O carbono orgânico do solo é um indicador fundamental da saúde, refletindo a capacidade do solo de armazenar nutrientes e água.
Componente biológico
A dimensão biológica é a que mais diferencia o conceito de saúde do solo da abordagem clássica de fertilidade. Solos biologicamente ativos transformam biomassa em ciclagem, energia e renovação funcional. São eles que mineralizam o nitrogênio, decompõem os resíduos, formam agregados e até suprimem patógenos.
Principais indicadores biológicos:
- Carbono da biomassa microbiana: mede o tamanho da comunidade microbiana ativa
- Atividade da enzima β-glicosidase: reflete a velocidade de decomposição da matéria orgânica; altamente sensível às mudanças de manejo
- Nitrogênio potencialmente mineralizável: estima a capacidade do solo de liberar N via atividade biológica
- Macrofauna do solo: minhocas e outros organismos que estruturam fisicamente o solo
No Brasil, a tecnologia BioAS da Embrapa, baseada na atividade de enzimas do solo, representou um avanço concreto: lançada em 2020, tornou a avaliação biológica mais acessível e vem sendo adotada por laboratórios em todo o país.
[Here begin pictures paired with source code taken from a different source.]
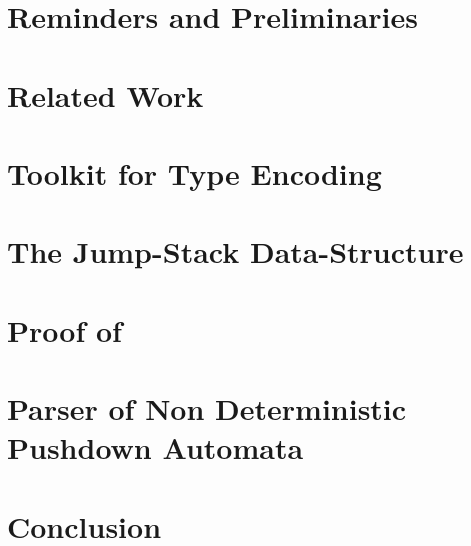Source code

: \documentclass[a4paper,USenglish]{lipics}
\begin{document}
\section{Reminders and Preliminaries}
\label{Section:preliminaries}


\section{Related Work}
\label{Section:related}


\section{Toolkit for Type Encoding}
\label{Section:toolkit}


\section{The Jump-Stack Data-Structure}
\label{Section:jump}


\section{Proof of }
\label{Section:proof}


\section{Parser of Non Deterministic Pushdown Automata}
\label{Section:bridge}


\section{Conclusion}
\label{Section:zz}


\small

\end{document}
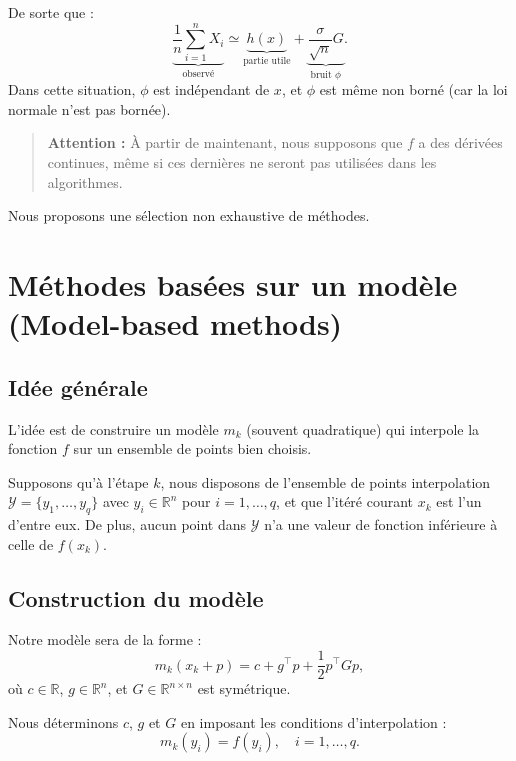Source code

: De sorte que :
\[
    \underbrace{\frac{1}{n} \sum_{i=1}^n X_i}_{\text{observé}}
    \simeq
    \underbrace{h(x)}_{\text{partie utile}}
    +
    \underbrace{\frac{\sigma}{\sqrt{n}} G}_{\text{bruit } \phi}.
\]
Dans cette situation, $\phi$ est indépendant de $x$, et $\phi$ est même non borné (car la loi normale n'est pas bornée).

\begin{quote}
    \textbf{Attention :} À partir de maintenant, nous supposons que $f$ a des dérivées continues, même si ces dernières ne seront pas utilisées dans les algorithmes.
\end{quote}

Nous proposons une sélection non exhaustive de méthodes.

\section{Méthodes basées sur un modèle (Model-based methods)}

\subsection{Idée générale}
L'idée est de construire un modèle $m_k$ (souvent quadratique) qui interpole la fonction $f$ sur un ensemble de points bien choisis.

Supposons qu'à l'étape $k$, nous disposons de l'ensemble de points interpolation $\mathcal{Y} = \{y_1, \dots, y_q\}$ avec $y_i \in \mathbb{R}^n$ pour $i=1, \dots, q$, et que l'itéré courant $x_k$ est l'un d'entre eux. De plus, aucun point dans $\mathcal{Y}$ n'a une valeur de fonction inférieure à celle de $f(x_k)$.

\subsection{Construction du modèle}

Notre modèle sera de la forme :
\begin{equation}
    m_k(x_k + p) = c + g^\top p + \frac{1}{2} p^\top G p,
\end{equation}
où $c \in \mathbb{R}$, $g \in \mathbb{R}^n$, et $G \in \mathbb{R}^{n \times n}$ est symétrique.

Nous déterminons $c$, $g$ et $G$ en imposant les conditions d'interpolation :
\begin{equation}
    m_k(y_i) = f(y_i), \quad i=1, \dots, q.
\end{equation}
A relação entre as três dimensões
Os três componentes não operam de forma independente. A estrutura física condiciona a atividade biológica: solos compactados restringem o movimento da água e do ar, afetando diretamente os microrganismos. A matéria orgânica, por sua vez, é ao mesmo tempo produto da atividade biológica, agente de estabilização física e fonte de nutrientes químicos. Melhorias consistentes e duradouras no componente biológico geralmente são as últimas a se consolidar em sistemas em transição para práticas regenerativas — ainda que indicadores biológicos costumem ser os primeiros a sinalizar alguma resposta às mudanças de manejo: o que exige paciência no diagnóstico e no monitoramento.
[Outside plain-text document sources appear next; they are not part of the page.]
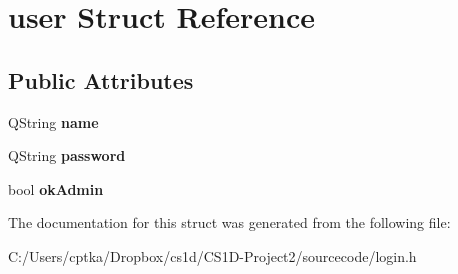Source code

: \hypertarget{structuser}{}\section{user Struct Reference}
\label{structuser}
\subsection*{Public Attributes}
\begin{DoxyCompactItemize}
\item 
\mbox{\label{structuser_ad044cc7054ee3116809f97698017eb49}} 
Q\+String {\bfseries name}
\item 
\mbox{\label{structuser_a2b1a33adf680f13f15e5071f73e0279f}} 
Q\+String {\bfseries password}
\item 
\mbox{\label{structuser_a5bcd830122f771605cf429ef5b902759}} 
bool {\bfseries ok\+Admin}
\end{DoxyCompactItemize}


The documentation for this struct was generated from the following file\+:\begin{DoxyCompactItemize}
\item 
C\+:/\+Users/cptka/\+Dropbox/cs1d/\+C\+S1\+D-\/\+Project2/sourcecode/login.\+h\end{DoxyCompactItemize}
Indicadores de saúde do solo
A literatura científica identifica mais de 80 indicadores possíveis de saúde do solo. A recomendação é selecionar entre 4 e 8 indicadores que formem um conjunto mínimo, com pelo menos um representando cada componente — físico, químico e biológico (KARLEN et al., 2019).
Para que um indicador seja útil, ele precisa:
- Ser sensível a mudanças de manejo: detectar diferenças entre sistemas
- Estar relacionado a funções-chave do solo: produtividade, água, nutrientes
- Ser prático de medir: baixo custo, resultado rápido
- Ter estruturas de interpretação consolidadas: tabelas, classes, escores
A integração dos indicadores em um Índice de Saúde do Solo (ISS) — escalonado de 0 a 1 — permite uma leitura integrada do sistema:
- Valores próximos de 0: solo com saúde comprometida
- Valores próximos de 1: solo com elevada capacidade funcional
No Brasil, apenas 3% dos estudos publicados sobre saúde do solo integraram simultaneamente indicadores químicos, físicos e biológicos em um índice composto — o que evidencia uma lacuna ainda importante no diagnóstico integrado do solo (CHERUBIN et al., 2025b).
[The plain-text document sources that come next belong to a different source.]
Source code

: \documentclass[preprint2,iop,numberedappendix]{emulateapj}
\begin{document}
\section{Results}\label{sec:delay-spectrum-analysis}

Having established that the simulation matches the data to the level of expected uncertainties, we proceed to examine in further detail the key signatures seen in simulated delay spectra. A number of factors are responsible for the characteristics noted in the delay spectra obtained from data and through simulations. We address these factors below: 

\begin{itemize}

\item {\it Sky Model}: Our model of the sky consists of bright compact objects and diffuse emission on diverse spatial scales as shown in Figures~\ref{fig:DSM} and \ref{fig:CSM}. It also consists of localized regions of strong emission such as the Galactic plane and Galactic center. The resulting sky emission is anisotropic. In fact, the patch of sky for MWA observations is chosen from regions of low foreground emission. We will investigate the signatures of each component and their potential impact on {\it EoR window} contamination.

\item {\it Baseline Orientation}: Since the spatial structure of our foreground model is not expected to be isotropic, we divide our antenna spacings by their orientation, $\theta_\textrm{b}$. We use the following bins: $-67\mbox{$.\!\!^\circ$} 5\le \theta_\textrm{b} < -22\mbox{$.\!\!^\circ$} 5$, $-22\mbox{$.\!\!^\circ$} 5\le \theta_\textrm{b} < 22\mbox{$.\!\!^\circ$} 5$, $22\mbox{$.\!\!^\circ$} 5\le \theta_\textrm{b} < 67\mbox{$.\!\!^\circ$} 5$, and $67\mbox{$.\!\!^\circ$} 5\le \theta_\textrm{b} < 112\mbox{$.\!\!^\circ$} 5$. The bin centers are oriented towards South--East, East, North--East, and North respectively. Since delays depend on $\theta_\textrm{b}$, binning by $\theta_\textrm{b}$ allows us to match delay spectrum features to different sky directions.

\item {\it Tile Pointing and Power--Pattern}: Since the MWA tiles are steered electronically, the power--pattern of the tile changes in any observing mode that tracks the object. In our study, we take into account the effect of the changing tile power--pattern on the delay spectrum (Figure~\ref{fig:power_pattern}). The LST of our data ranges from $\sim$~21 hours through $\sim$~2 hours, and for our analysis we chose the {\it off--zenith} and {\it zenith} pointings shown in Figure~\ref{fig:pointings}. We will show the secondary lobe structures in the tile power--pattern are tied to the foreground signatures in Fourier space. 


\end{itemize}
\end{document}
O Índice de Saúde do Solo do USDA: SMAF
O SMAF (Soil Management Assessment Framework) foi desenvolvido pelo USDA (Departamento de Agricultura dos Estados Unidos) e é um dos principais esquemas analíticos de avaliação da saúde do solo no mundo. Ele avalia 13 indicadores (Tabela 2) com curvas de pontuação não lineares, calibradas para as condições inerentes de cada solo (textura, mineralogia, clima). Cada indicador recebe um escore de 0 a 1 de acordo com três formatos de curva.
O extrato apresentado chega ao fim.